MATERIAL SUPPLIED Start Marker
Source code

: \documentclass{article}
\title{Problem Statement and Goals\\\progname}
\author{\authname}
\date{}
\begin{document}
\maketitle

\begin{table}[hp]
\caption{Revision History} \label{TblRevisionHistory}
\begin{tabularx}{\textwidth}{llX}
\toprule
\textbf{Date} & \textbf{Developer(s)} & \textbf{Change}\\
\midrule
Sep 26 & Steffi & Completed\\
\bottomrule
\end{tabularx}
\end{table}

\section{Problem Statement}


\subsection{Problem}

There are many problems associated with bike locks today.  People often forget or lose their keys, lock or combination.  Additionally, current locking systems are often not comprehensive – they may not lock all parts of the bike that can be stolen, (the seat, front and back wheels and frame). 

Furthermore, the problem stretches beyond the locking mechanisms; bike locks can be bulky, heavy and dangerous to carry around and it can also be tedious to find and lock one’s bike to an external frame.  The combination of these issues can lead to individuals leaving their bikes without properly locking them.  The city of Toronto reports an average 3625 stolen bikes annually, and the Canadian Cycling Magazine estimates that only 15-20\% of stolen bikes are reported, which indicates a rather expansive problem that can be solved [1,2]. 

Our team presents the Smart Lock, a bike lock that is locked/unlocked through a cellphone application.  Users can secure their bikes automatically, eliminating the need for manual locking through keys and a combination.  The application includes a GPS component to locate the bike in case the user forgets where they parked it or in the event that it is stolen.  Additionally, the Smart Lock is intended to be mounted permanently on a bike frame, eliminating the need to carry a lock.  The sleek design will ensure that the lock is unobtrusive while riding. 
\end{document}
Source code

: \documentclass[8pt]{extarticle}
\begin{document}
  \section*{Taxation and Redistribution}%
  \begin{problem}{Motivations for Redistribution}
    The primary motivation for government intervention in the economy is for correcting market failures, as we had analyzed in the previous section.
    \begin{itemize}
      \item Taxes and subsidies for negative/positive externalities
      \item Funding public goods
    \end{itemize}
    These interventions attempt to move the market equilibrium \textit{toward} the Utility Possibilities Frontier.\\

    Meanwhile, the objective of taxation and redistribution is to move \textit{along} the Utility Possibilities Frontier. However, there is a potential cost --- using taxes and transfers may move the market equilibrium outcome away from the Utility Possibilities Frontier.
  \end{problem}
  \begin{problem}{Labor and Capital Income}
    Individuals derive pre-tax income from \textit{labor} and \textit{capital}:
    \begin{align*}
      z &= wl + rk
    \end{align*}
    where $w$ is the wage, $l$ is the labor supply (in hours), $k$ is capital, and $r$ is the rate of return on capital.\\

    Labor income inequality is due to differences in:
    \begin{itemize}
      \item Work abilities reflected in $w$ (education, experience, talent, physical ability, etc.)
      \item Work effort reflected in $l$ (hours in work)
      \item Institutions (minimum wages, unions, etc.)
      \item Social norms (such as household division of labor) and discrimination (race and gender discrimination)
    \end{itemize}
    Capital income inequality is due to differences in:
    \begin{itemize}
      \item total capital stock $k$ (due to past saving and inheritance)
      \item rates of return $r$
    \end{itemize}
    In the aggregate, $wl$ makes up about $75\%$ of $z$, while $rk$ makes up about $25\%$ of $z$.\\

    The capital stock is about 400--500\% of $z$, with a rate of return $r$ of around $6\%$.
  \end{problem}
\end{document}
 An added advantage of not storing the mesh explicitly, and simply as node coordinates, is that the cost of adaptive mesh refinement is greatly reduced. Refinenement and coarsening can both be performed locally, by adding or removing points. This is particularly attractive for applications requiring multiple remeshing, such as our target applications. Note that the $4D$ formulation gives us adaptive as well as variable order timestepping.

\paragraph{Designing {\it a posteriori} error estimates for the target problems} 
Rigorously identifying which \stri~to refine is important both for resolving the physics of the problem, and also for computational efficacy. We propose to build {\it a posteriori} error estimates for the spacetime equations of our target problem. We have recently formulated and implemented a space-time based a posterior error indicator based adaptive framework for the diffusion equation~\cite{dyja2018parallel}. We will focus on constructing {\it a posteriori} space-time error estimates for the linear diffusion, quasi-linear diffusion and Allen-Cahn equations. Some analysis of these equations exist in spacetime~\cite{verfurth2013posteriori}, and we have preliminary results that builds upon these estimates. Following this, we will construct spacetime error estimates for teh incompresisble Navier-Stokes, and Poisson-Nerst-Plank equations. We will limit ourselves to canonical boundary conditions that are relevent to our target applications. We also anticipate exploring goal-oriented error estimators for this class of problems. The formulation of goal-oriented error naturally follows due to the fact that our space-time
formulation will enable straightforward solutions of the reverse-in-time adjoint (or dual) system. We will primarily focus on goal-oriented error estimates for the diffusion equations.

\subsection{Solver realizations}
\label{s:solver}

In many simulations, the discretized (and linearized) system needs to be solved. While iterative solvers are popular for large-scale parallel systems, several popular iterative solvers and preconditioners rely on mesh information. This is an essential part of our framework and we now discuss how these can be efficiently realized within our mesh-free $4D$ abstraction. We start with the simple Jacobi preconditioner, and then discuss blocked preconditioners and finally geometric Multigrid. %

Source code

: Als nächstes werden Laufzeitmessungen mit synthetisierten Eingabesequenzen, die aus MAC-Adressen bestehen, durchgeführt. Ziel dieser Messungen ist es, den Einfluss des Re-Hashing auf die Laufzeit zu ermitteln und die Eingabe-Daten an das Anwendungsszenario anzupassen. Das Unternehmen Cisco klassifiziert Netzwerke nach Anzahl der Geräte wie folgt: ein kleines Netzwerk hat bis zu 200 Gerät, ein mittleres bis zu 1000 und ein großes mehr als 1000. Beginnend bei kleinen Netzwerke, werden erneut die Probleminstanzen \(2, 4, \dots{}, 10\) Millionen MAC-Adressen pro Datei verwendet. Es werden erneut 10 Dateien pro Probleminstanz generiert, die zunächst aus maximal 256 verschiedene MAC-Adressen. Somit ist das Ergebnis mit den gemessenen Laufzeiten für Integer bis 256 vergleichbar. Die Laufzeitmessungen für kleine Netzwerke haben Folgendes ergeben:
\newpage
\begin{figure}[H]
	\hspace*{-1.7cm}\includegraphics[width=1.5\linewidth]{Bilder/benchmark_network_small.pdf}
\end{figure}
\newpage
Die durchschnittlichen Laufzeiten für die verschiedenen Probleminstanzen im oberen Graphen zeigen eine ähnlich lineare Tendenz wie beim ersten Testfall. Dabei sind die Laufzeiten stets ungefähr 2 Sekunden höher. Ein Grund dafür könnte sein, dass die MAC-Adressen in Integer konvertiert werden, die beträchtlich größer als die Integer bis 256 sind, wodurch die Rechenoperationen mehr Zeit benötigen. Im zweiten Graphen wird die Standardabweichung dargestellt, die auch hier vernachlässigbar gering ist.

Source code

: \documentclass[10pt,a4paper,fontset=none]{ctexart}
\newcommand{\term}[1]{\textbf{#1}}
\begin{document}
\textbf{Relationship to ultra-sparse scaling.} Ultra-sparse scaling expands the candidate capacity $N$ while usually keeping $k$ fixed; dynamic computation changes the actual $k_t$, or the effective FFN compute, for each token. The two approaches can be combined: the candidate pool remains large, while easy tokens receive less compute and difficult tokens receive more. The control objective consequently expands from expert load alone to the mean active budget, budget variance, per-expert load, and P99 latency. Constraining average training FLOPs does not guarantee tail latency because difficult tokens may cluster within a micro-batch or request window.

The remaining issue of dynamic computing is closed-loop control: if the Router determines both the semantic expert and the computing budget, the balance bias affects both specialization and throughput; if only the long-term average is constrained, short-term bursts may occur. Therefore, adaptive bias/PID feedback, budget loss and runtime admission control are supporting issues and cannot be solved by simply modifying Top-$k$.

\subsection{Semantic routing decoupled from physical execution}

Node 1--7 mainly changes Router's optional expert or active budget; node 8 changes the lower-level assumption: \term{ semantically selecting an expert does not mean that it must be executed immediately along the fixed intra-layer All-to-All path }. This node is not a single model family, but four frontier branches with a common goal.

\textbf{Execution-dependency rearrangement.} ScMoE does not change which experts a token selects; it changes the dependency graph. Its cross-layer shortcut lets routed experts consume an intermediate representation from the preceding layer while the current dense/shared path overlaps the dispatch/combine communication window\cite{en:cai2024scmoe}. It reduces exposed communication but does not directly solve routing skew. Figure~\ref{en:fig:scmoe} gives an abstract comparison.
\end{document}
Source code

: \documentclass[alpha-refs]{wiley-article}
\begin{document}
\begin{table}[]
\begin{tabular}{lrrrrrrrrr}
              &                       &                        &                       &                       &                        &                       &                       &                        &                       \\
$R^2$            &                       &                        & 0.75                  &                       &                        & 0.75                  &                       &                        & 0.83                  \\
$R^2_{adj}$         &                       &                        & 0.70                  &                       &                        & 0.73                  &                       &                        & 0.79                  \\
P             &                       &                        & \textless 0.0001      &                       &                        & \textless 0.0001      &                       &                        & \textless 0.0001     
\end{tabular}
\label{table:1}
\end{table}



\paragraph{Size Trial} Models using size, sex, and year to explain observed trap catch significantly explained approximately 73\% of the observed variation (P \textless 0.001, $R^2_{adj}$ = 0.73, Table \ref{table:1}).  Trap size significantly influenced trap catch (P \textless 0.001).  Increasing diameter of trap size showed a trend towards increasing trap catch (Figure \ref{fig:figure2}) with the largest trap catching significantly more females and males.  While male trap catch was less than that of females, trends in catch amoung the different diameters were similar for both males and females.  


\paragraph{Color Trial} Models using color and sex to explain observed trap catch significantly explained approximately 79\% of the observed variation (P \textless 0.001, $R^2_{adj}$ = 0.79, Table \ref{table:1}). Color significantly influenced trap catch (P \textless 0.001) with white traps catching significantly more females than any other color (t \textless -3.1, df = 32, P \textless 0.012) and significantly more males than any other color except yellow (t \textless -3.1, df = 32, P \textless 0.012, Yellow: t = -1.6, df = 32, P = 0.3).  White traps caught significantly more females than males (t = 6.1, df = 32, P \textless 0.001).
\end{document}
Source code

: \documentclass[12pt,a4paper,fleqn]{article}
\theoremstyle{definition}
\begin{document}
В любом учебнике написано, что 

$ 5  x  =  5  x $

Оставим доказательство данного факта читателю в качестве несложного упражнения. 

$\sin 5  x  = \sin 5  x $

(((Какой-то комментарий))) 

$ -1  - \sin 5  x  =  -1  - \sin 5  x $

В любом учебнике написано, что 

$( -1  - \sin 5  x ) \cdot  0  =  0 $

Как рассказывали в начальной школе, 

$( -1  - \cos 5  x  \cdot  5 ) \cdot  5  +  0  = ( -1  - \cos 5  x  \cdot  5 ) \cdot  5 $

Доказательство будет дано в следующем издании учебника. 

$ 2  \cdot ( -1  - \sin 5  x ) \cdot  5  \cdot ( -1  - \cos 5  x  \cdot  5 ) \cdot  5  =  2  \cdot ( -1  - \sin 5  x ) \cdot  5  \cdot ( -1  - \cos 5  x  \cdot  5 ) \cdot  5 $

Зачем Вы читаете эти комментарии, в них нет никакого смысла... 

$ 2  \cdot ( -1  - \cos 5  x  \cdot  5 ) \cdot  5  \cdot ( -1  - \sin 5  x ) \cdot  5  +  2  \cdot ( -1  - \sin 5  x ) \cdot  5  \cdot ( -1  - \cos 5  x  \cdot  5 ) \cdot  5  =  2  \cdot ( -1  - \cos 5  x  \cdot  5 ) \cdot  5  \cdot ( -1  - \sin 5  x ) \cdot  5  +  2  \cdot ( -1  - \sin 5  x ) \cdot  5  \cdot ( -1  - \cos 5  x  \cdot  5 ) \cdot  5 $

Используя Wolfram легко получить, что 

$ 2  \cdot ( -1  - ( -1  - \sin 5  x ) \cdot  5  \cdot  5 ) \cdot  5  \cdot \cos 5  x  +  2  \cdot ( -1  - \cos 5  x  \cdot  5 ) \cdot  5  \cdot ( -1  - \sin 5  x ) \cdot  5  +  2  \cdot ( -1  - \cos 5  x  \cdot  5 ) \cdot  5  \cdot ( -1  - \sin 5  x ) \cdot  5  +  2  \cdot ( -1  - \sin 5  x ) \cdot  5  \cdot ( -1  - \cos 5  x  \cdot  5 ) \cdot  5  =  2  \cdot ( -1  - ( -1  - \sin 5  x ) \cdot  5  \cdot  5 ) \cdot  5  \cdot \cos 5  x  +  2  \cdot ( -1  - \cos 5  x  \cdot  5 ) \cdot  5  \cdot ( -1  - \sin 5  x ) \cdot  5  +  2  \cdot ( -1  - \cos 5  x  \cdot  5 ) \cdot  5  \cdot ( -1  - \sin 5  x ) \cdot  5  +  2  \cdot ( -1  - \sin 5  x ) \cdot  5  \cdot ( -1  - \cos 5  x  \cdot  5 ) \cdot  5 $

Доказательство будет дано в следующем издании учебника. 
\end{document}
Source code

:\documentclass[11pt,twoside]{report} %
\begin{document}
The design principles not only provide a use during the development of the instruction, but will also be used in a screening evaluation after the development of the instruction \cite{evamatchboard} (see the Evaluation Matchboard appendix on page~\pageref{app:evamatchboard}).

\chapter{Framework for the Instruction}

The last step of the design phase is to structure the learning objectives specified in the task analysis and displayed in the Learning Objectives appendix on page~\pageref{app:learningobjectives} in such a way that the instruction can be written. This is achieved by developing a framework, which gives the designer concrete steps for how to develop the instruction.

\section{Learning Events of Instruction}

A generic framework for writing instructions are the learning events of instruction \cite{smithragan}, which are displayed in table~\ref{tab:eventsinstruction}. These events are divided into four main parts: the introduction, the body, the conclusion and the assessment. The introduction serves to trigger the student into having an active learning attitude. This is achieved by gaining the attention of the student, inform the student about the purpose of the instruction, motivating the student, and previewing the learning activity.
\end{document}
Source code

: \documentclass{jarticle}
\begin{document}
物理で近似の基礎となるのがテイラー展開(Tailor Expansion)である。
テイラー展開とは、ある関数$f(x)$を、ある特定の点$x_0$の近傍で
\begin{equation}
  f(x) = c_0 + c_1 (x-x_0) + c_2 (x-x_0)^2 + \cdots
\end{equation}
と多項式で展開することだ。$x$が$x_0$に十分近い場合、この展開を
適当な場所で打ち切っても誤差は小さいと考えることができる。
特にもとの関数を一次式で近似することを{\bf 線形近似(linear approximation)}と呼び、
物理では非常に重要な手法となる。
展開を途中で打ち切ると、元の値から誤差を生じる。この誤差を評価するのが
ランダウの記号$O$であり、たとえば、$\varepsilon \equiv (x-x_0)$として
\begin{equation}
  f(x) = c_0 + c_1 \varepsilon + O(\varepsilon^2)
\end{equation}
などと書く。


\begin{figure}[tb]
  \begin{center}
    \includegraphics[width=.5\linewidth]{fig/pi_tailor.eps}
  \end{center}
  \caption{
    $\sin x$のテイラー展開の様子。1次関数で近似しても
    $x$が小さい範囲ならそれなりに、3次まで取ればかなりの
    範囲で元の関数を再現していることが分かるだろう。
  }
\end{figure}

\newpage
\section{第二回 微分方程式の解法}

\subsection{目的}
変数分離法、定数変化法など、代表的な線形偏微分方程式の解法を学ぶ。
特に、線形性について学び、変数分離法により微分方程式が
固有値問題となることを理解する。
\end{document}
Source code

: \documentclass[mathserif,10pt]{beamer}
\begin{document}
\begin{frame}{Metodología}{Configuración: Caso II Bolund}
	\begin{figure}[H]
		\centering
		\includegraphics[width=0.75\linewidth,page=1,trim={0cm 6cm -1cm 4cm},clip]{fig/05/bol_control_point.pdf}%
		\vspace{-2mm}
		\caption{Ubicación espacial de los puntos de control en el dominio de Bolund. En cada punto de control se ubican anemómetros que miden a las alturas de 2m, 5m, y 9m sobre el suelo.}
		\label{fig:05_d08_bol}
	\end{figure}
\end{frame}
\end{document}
MATERIAL SUPPLIED End Marker
#### INSTRUCTIONS TO FOLLOW
Your task is to retype the entries verbatim, starting with the line that holds "Individuals derive pre-tax" and stopping after the line that holds "physical ability, etc.)".

#### TASK RESULT
    Individuals derive pre-tax income from \textit{labor} and \textit{capital}:
    \begin{align*}
      z &= wl + rk
    \end{align*}
    where $w$ is the wage, $l$ is the labor supply (in hours), $k$ is capital, and $r$ is the rate of return on capital.\\

    Labor income inequality is due to differences in:
    \begin{itemize}
      \item Work abilities reflected in $w$ (education, experience, talent, physical ability, etc.)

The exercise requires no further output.